(What the exercise asks):
Count, in the entries, the lines with "tabular". Answer with the number only.

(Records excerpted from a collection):

'''

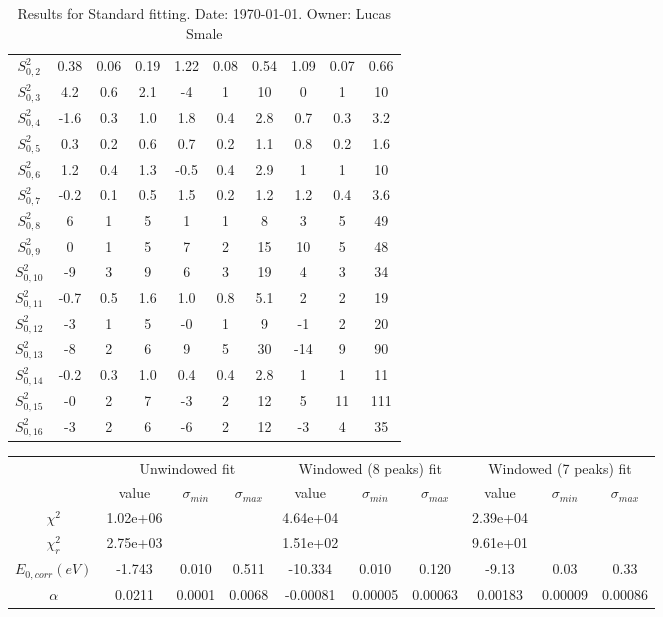 \documentclass{article}
\begin{document}
\begin{landscape}
\begin{table}[ht]
\begin{tabular}{c||c|c|c||c|c|c||c|c|c}
$S^2_{0,2}$& 0.38 & 0.06 & 0.19 & 1.22 & 0.08 & 0.54 & 1.09 & 0.07 & 0.66 \\
$S^2_{0,3}$& 4.2 & 0.6 & 2.1 & -4 & 1 & 10 & 0 & 1 & 10 \\
$S^2_{0,4}$& -1.6 & 0.3 & 1.0 & 1.8 & 0.4 & 2.8 & 0.7 & 0.3 & 3.2 \\
$S^2_{0,5}$& 0.3 & 0.2 & 0.6 & 0.7 & 0.2 & 1.1 & 0.8 & 0.2 & 1.6 \\
$S^2_{0,6}$& 1.2 & 0.4 & 1.3 & -0.5 & 0.4 & 2.9 & 1 & 1 & 10 \\
$S^2_{0,7}$& -0.2 & 0.1 & 0.5 & 1.5 & 0.2 & 1.2 & 1.2 & 0.4 & 3.6 \\
$S^2_{0,8}$& 6 & 1 & 5 & 1 & 1 & 8 & 3 & 5 & 49 \\
$S^2_{0,9}$& 0 & 1 & 5 & 7 & 2 & 15 & 10 & 5 & 48 \\
$S^2_{0,10}$& -9 & 3 & 9 & 6 & 3 & 19 & 4 & 3 & 34 \\
$S^2_{0,11}$& -0.7 & 0.5 & 1.6 & 1.0 & 0.8 & 5.1 & 2 & 2 & 19 \\
$S^2_{0,12}$& -3 & 1 & 5 & -0 & 1 & 9 & -1 & 2 & 20 \\
$S^2_{0,13}$& -8 & 2 & 6 & 9 & 5 & 30 & -14 & 9 & 90 \\
$S^2_{0,14}$& -0.2 & 0.3 & 1.0 & 0.4 & 0.4 & 2.8 & 1 & 1 & 11 \\
$S^2_{0,15}$& -0 & 2 & 7 & -3 & 2 & 12 & 5 & 11 & 111 \\
$S^2_{0,16}$& -3 & 2 & 6 & -6 & 2 & 12 & -3 & 4 & 35 \\
\hline
    \end{tabular}
    \caption{Results for Standard fitting. Date: \today. Owner: Lucas Smale}
\end{table}
\begin{table}[ht]
\centering
\begin{tabular}{c||c|c|c||c|c|c||c|c|c}
\hline
&\multicolumn{3}{|c}{Unwindowed fit}&\multicolumn{3}{|c}{Windowed (8 peaks) fit}&\multicolumn{3}{|c}{Windowed (7 peaks) fit}\\
& value & $\sigma_{min}$ & $\sigma_{max}$& value & $\sigma_{min}$ & $\sigma_{max}$& value & $\sigma_{min}$ & $\sigma_{max}$\\
\hline
$\chi^2$   & 1.02e+06 & & & 4.64e+04 & & & 2.39e+04 & & \\
$\chi^2_r$ & 2.75e+03 & & & 1.51e+02 & & & 9.61e+01 & & \\
\hline
$E_{0,corr} (eV)$& -1.743 & 0.010 & 0.511 & -10.334 & 0.010 & 0.120 & -9.13 & 0.03 & 0.33 \\
$\alpha $       & 0.0211 & 0.0001 & 0.0068 & -0.00081 & 0.00005 & 0.00063 & 0.00183 & 0.00009 & 0.00086 \\

\end{tabular}
\end{table}
\end{landscape}
\end{document}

'''

(Response to this exercise):
4